Исходя из такого понимания вольности, иноземная власть варяга Рурика является не столько условным обозначением современной поэту деспотии царского режима, как это считается в литературоведении, сколько символом духовной тирании земного бытия в целом. Иноземный завоеватель Рурик — художественное воплощение того существующего зла, которое плотным кольцом окружает идеалистически настроенную личность. Эпизодом, вскрывающим внутреннее содержание власти варяжского князя, является смерть Леды. Леда гибнет, не вынеся надругания Рурика. Деспотия варяга проявляет себя прежде всего в откровенно циничном и прагматичном отношении к человеку. Его властвование выражается в грубом растлении нравов и в уничтожении чувств, облагораживающих личность. В той же роли беспощадного умертвителя человеческой души, в соответствии с мироощущением поэта, выступает и действительная сила жизни. Другая сторона власти Рурика — ее лживость. Варяг становится властителем Новгорода путем обмана. Такова особенность и всего земного бытия. Жизнь, по Лермонтову — и в этом проявляется ее неотъемлемое свойство, — всегда обманывает личность в самых сокровенных и лучших ожиданиях.

Аналогично образу Рурика, то есть с определенным символическим наполнением, построен в поэме и образ Леды. Леда — не просто безответная любовь Вадима, необходимая поэту только лишь для того, чтобы отразить одиночество главного героя или усилить звучание трагической ноты в его судьбе. Ее образ имеет в поэме еще и символ всего лучшего, что может развить в себе человеческая личность, когда существует в естественных условиях свободы. Создавая ее портрет, Лермонтов прибегает к сравнениям, взятым из жизни природы:

Прекрасна Леда, как звезда

На небе утреннем. Она

Свежа, как южная весна,

И, как пустынный цвет, горда.

Как песня юности, жива,

Как птица вольности, резва…

(II, 98)

В окружающем мире только природа пользуется привилегией свободного развития и только природа отмечена признаком естественной чистоты.
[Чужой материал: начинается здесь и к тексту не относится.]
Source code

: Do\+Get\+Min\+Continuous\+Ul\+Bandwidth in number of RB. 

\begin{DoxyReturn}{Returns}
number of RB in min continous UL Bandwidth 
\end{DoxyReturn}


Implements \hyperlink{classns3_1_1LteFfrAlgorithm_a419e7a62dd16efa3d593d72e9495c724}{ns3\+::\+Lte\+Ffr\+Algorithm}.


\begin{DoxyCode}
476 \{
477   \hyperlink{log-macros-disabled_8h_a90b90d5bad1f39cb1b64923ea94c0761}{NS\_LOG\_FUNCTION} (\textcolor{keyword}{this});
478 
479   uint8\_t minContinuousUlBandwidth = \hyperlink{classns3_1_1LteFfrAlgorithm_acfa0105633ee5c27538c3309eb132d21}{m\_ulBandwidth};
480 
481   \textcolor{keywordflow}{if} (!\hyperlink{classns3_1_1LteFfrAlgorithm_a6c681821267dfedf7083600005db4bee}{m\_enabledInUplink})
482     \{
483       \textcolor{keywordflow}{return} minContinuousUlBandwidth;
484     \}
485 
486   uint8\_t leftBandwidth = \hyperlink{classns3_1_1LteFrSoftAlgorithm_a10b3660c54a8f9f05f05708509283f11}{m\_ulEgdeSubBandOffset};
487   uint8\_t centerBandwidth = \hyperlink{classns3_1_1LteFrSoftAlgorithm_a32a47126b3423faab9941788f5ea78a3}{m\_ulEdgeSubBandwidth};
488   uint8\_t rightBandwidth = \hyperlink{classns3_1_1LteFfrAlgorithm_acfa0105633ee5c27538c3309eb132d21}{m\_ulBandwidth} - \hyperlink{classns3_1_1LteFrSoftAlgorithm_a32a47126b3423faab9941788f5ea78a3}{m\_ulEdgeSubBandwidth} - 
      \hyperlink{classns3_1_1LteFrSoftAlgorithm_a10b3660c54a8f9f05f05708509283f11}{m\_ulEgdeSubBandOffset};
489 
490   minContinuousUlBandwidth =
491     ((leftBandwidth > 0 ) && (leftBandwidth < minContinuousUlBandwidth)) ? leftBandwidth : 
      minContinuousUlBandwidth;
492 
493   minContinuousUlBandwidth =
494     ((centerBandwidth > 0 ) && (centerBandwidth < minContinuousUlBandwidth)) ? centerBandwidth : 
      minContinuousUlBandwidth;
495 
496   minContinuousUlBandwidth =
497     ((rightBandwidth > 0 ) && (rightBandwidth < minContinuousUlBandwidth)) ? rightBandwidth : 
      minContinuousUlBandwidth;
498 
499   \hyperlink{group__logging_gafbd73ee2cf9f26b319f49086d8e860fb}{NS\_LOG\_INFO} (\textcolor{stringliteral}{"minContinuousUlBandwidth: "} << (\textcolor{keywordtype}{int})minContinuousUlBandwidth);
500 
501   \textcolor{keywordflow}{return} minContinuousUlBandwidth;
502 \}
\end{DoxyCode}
И когда поэт хочет создать идеальный образ героя, абсолютно лишенный примеси зла и обладающий свойством нравственной чистоты, он всегда наделяет его чертами особой близости к жизни природы. Вот почему можно утверждать, что в лице Леды иноземный князь-завоеватель уничтожает не просто одну из новгородских девушек. Он предстает губителем всего идеального и прекрасного, что только могла содержать в себе жизнь. То, что смерть Леды в поэме имеет именно такое смысловое значение, доказывается еще одной деталью повествования. Вслед за гибелью героини поэт изображает картину восхода солнца, которое только обнажает сгустившуюся после ее смерти тьму:

Взошла заря — зачем? зачем?

Она одно осветит всем:

Она осветит бездну тьмы,

Где гибнем невозвратно мы…

(II, 108)

«Бездной тьмы» Лермонтов именует общую атмосферу новгородской вольницы (а вместе с ним и бытия человеческого в целом), воцарившуюся в городе после смерти Леды.
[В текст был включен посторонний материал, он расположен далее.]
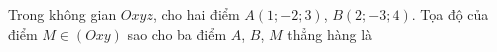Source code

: \begin{ex}
Trong không gian $Oxyz$, cho hai điểm $A(1;-2;3)$, $B(2;-3;4)$. Tọa độ của điểm $M\in(Oxy)$ sao cho ba điểm $A$, $B$, $M$ thẳng hàng là
\end{ex}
Смерть Леды, в соответствии со смысловой нагрузкой этого образа, не остается безвестной. Ее трагическая кончина приобретает масштаб национального траура («жалели юноши об ней»), И в то же время поэт с горечью отмечает рабскую покорность, с которой новгородцы восприняли весть о гибели Леды («не нашлись / В их душах чувства прежних дней»), В этой покорности новгородцев, иначе говоря, в этом отказе защищать красоту и чистоту бытия, поруганную в лице Леды, проявляет себя еще одна черта того мира, в котором обречен жить герой поэмы. После утраты вольности жизнь соплеменников Вадима оказывается подчиненной рабской задаче физического выживания, унижающей высокое достоинство личности. Бытие всех и каждого ограничивается рамками обывательского существования. Отчизна Вадима духовно парализована, она утратила способность к содержательной жизни. В финале поэмы, изображая захоронение Вадима, Лермонтов передает эту сцену в восприятии новгородского охотника, случайно увидевшего старика Ингелота с трупом на спине:

Через туманные поля

Охотник поздний проходил

И вот что после говорил,

Сидя с женой, между друзей,

Перед лачугою своей…

(II, 116)

И далее следует описание Ингелота, влекущего тело Вадима в «недалекий лес». Лермонтов делает свидетелями похорон «последнего сына вольности» новгородских обывателей, сидящих перед своим убогим жилищем, которое он называет «лачугою». Это не просто деталь внешней обстановки. Слово «лачуга» выбрано поэтом не случайно. Оно содержит в себе определенную авторскую оценку новгородской жизни: все жизненные интересы новгородцев к моменту смерти главного героя обмельчали настолько, что оказались сосредоточенными вокруг своего жалкого жилья. Других очевидцев предания земле тела Вадима в поэме нет. И в этом их отсутствии тоже имеется иносказание. Лермонтов дает понять, что никого, кроме обывателей, в некогда вольнолюбивом городе попросту не осталось. Человек в условиях всеобщего подневольного равенства теряет свою индивидуальность, а представители новгородской вольности очень скоро превращаются в безликую толпу. В такой действительности цельной и самоотверженной личности становится нечего делать, не для чего жить, ибо для нее становится невозможным соответствие своей изначальной природе. А именно соответствие человека своей богодарованной природе и является в миросозерцании поэта категорией, отражающей понятие «вольность». Утратив эту вольность, новгородцы незаметно превращаются в придаток установившейся тирании Рурика, поэтому-то они благополучно и забывают о Вадиме. И такова, по мысли Лермонтова, сущность не той или иной политической власти, а самой земной жизни на протяжении всей ее истории. Именно поэтому одиночество героя в поэме принимает безысходный характер и становится бесприютной сиротливостью в веках.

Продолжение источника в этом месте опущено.